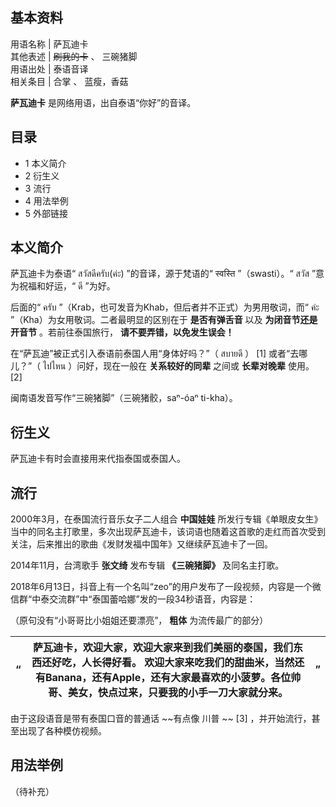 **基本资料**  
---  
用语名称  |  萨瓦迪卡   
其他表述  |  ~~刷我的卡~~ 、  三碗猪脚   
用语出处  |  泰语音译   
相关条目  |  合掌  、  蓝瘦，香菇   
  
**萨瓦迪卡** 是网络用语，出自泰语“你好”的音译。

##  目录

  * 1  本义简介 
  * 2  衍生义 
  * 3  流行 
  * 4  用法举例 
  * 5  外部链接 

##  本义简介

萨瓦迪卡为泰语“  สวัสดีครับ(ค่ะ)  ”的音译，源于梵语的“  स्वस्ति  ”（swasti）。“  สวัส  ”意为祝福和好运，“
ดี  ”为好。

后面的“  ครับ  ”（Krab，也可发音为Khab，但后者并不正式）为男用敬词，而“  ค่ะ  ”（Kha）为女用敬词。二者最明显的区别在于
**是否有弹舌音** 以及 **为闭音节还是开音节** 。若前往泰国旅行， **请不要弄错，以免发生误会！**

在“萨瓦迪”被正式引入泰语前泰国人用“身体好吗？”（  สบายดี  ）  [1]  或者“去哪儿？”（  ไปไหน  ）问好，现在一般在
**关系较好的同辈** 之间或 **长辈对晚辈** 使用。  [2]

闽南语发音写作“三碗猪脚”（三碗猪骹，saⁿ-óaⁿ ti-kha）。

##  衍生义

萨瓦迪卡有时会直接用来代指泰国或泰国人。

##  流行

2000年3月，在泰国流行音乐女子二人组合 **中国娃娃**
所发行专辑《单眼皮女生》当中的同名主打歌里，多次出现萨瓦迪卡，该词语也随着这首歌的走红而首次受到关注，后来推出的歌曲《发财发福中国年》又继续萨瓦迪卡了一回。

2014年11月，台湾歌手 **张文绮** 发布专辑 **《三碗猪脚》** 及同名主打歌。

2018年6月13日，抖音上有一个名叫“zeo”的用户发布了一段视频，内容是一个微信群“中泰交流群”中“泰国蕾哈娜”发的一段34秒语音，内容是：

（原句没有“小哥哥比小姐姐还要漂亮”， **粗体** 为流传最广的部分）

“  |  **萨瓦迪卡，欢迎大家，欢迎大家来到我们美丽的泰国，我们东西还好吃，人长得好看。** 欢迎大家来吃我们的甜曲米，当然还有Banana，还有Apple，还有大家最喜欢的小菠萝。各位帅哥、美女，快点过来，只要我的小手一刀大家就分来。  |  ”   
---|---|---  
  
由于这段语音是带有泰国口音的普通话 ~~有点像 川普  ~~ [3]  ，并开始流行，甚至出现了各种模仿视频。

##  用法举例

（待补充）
====================
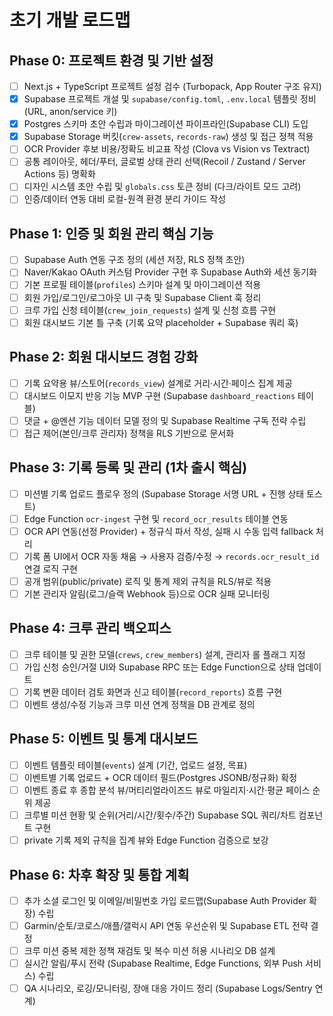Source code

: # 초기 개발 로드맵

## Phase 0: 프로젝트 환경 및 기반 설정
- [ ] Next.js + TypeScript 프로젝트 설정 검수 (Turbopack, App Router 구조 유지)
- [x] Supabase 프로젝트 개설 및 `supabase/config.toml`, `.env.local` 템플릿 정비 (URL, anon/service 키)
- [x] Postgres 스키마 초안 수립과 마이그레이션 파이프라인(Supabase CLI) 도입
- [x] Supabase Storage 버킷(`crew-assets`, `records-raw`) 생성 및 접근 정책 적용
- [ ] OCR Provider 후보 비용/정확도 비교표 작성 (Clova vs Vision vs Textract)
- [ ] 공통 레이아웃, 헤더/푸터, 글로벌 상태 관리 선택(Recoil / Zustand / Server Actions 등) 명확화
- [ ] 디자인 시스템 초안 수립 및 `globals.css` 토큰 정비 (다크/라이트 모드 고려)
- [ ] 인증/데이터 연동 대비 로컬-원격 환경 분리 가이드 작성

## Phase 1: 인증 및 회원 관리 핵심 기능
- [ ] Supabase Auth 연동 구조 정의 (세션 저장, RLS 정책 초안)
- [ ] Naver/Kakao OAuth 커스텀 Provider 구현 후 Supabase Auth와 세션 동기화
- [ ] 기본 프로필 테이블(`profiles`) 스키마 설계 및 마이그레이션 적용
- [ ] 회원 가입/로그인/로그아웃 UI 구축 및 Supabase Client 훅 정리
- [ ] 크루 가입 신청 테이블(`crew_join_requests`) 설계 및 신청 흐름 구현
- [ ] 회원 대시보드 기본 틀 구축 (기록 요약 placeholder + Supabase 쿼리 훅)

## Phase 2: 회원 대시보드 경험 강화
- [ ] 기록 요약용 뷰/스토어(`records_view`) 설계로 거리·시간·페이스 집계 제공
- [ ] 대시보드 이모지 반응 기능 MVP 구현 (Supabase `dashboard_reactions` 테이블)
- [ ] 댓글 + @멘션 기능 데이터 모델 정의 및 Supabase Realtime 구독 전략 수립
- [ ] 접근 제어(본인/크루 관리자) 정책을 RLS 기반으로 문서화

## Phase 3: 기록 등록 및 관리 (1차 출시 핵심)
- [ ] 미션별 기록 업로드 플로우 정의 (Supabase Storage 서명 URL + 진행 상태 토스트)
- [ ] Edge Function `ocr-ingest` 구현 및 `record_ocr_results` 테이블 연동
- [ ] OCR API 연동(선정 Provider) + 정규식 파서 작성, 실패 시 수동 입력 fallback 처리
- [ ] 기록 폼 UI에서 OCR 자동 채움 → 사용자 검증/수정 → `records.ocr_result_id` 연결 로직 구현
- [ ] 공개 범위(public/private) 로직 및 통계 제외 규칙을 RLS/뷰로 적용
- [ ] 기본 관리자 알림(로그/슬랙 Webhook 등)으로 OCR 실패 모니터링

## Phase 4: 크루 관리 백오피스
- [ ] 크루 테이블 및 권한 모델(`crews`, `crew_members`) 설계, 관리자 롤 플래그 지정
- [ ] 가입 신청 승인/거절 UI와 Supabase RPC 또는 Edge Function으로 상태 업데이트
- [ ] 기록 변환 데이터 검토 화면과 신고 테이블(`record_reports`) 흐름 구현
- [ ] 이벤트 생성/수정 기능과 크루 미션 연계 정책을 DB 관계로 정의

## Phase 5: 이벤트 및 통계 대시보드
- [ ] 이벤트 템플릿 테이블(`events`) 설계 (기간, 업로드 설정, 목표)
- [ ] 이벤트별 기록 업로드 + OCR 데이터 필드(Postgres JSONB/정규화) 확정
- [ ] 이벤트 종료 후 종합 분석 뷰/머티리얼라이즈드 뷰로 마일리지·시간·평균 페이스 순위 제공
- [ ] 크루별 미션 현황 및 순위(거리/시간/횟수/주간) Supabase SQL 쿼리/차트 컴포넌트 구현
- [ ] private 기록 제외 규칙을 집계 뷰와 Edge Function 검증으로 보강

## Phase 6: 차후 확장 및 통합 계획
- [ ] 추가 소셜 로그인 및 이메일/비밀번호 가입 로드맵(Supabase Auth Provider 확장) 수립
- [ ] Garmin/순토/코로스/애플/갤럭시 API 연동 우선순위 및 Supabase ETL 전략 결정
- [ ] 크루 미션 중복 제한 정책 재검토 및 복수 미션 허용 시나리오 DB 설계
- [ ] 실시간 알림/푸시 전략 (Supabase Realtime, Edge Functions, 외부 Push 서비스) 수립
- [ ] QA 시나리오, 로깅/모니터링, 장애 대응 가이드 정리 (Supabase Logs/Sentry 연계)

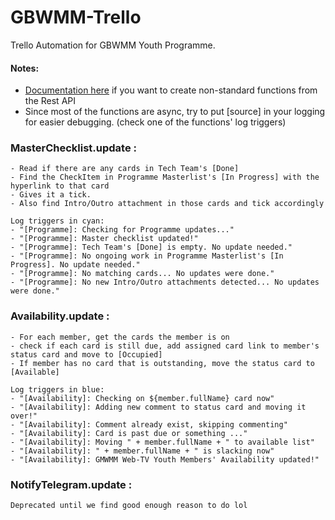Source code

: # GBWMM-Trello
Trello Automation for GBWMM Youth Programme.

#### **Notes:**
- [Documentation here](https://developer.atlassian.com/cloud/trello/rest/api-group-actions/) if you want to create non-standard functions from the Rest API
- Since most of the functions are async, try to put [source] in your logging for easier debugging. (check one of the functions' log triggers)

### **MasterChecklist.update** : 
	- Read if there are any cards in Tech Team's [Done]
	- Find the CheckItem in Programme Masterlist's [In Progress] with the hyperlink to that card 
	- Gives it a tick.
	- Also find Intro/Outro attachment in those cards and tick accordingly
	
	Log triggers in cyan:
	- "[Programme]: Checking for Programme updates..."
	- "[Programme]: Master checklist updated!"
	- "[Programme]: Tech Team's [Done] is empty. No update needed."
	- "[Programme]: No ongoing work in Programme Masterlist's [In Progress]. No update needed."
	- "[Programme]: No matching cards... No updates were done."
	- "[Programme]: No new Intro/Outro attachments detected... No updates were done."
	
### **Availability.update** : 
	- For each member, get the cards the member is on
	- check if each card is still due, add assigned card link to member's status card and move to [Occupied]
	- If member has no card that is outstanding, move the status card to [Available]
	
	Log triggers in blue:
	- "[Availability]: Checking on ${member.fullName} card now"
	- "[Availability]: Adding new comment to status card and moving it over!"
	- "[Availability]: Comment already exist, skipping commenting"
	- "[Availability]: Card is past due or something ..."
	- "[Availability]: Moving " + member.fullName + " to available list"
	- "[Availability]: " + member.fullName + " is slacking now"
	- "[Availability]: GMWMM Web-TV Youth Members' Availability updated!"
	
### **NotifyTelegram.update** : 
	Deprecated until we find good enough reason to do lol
====================
TO DO —
Could you return exactly the stretch of the data above that starts at the line with "Checking for Programme" and ends at the line with "Deprecated until we", both lines included?

RESULT BELOW —
	- "[Programme]: Checking for Programme updates..."
	- "[Programme]: Master checklist updated!"
	- "[Programme]: Tech Team's [Done] is empty. No update needed."
	- "[Programme]: No ongoing work in Programme Masterlist's [In Progress]. No update needed."
	- "[Programme]: No matching cards... No updates were done."
	- "[Programme]: No new Intro/Outro attachments detected... No updates were done."
	
### **Availability.update** : 
	- For each member, get the cards the member is on
	- check if each card is still due, add assigned card link to member's status card and move to [Occupied]
	- If member has no card that is outstanding, move the status card to [Available]
	
	Log triggers in blue:
	- "[Availability]: Checking on ${member.fullName} card now"
	- "[Availability]: Adding new comment to status card and moving it over!"
	- "[Availability]: Comment already exist, skipping commenting"
	- "[Availability]: Card is past due or something ..."
	- "[Availability]: Moving " + member.fullName + " to available list"
	- "[Availability]: " + member.fullName + " is slacking now"
	- "[Availability]: GMWMM Web-TV Youth Members' Availability updated!"
	
### **NotifyTelegram.update** : 
	Deprecated until we find good enough reason to do lol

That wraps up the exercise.